Si dovrebbeparlare invece dei costi dell'amministrazione dello stato e degli enti colegati.
Fatto 100 il gettito complessivo a disposizione dello Stato la amminiastrazione che cura la gestione pesa, concettualmente,per il 50%.E'come se i costi amministrativi di una azienda che produce beni rappresentano il 50% del suo fatturato.
Bisogna parametrare questi costi in relazione a quelli degli altri paesi più virtuosi ed avere il coraggio di imporre dei paleti in finanziaria , a partire da quella del 2012. Questi paletti saranno sempre più stringenti negli anni a venire ( perchè per es. è difficile pensare di mandare a casa dipendenti pubblici ) e così quella idea genialoide ma incredibile della manovra fiscale caricata nelgi anni post attuale governo avrebbe un certo significato.
Così come è posta rischia di essere letta, dai mercati finanziari, beffarda con gli effetti che vi potete immaginare

#21 da Roberto A, inviato il 5/7/2011
sgombriamo pero' il campo dalla affermazione farlocca che stanno facendo in molti in questi giorni:il governo non ha rimandato la manovra al 2013-2014,emplicemente in base al bilancio a legislazione vigente,il deficit per il 2011 e 2012 è già coerente con gli accordi con la Commissione europea,mentre il deficit per il 2013 e 2014 deve essere corretto essendo pari al 2,6,mentre secondo accordi con la commissione e in base alla nuova regola che parte dal 2015 per cui si guarda la riduzione del rapporto debito/PIL dei 3 anni precedenti che deve essere almeno di un ventesimo dell'eccedenza rispetto al 60% del rapporto debito PIL,va portato all'1,5 per il 2013 e allo 0,3 p3r il 2014.E qui già si vede o la malafede o l'incompetenza dei tanti,quasi tutti,coloro che stanno sbraitando perchè la manovra incide soprattutto per il 2013 e 2014.Tra l'altro,la manovra per il 2011 e 2012 era già stata fatta lo scorso anno con il decreto legge 78 del 31 maggio 2010.Quindi,di che stiamo parlando?Parliamo pure del merito della manovra,ma i saldi e la tempistica sono quelli corretti.O qualcuno pensa che si sarebbe dovuta fare una manovra da 40 miliardi tutta sul 2012,per portare il defciti dal 3,9 del 2011 allo 0,3 nel 2012,quando sul 2012 già si è fatta una manovra da 25 miliardi lo scorso anno,con annesse proteste per i tagli?E quale governo estero o italiano passato e futuro,ha mai fatto ho farà una manovra di 4 punti di PIL in un anno (avendo un deficit al 3,9 e non al 10 o 15)?Siamo seri,allora per favore...

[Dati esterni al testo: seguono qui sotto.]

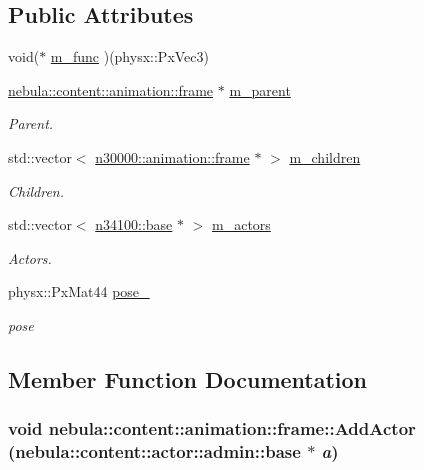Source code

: \subsection*{Public Attributes}
\begin{DoxyCompactItemize}
\item 
void($\ast$ \hyperlink{classnebula_1_1content_1_1animation_1_1frame_a2464ca0f328687c70a552b6887962109}{m\_\-func} )(physx::PxVec3)
\item 
\hyperlink{classnebula_1_1content_1_1animation_1_1frame}{nebula::content::animation::frame} $\ast$ \hyperlink{classnebula_1_1content_1_1animation_1_1frame_a27a0d6f520afb2ebecd58cc9ccf3ea3b}{m\_\-parent}
\begin{DoxyCompactList}\small\item\em Parent. \item\end{DoxyCompactList}\item 
std::vector$<$ \hyperlink{classnebula_1_1content_1_1animation_1_1frame}{n30000::animation::frame} $\ast$ $>$ \hyperlink{classnebula_1_1content_1_1animation_1_1frame_ad3574adbcc373211213b6f0adec6c1c6}{m\_\-children}
\begin{DoxyCompactList}\small\item\em Children. \item\end{DoxyCompactList}\item 
std::vector$<$ \hyperlink{classnebula_1_1content_1_1actor_1_1admin_1_1base}{n34100::base} $\ast$ $>$ \hyperlink{classnebula_1_1content_1_1animation_1_1frame_adf0741bb9645a0fe8d90d2e57c0e96df}{m\_\-actors}
\begin{DoxyCompactList}\small\item\em Actors. \item\end{DoxyCompactList}\item 
physx::PxMat44 \hyperlink{classnebula_1_1content_1_1animation_1_1frame_aae4b473bf2a55c2a76b205cffdeb1b26}{pose\_\-}
\begin{DoxyCompactList}\small\item\em pose \item\end{DoxyCompactList}\end{DoxyCompactItemize}


\subsection{Member Function Documentation}
\hypertarget{classnebula_1_1content_1_1animation_1_1frame_a8ea4022bfcdd00681507f7b4a79fb9c1}{
\subsubsection[{AddActor}]{\setlength{\rightskip}{0pt plus 5cm}void nebula::content::animation::frame::AddActor ({\bf nebula::content::actor::admin::base} $\ast$ {\em a})}}
\label{classnebula_1_1content_1_1animation_1_1frame_a8ea4022bfcdd00681507f7b4a79fb9c1}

#20 da massimo laccisaglia, inviato il 5/7/2011
Non so perchè spesso mi capita di postare dei commenti si questo sito che poi non ritrovo pubblicati. Capita anche a voi? Nel caso specifico avevo scritto, riprendendo un articolo di Mario Monti sul Corriere della Sera: "Occhio al denominatore", cioè al PIL. Se non ritroviamo la via della crescita nessuna manovra sarà sufficiente. Ah, forse mi era scappato un commento sulla TAV. Ma spero che qui non ci sia censura, nè spazio al conflitto di interessi. La TAV Torino Lione ha un preventivo pari a 20 Miliardi circa, metà della manovra pluriennale. In passato ho fatto consulenza alle ferrovie e so che: 1. il traffico passeggeri si svolge prevalentemente sulle tratte nazionali; le marci non hanno bisogno di correre, ma di smistamento veloce in fase di carico e scarico. Allora dove sono questi calcoli di convenienza che dimostrano che l'investimento si ripagherà? Se esistono, vediamoli!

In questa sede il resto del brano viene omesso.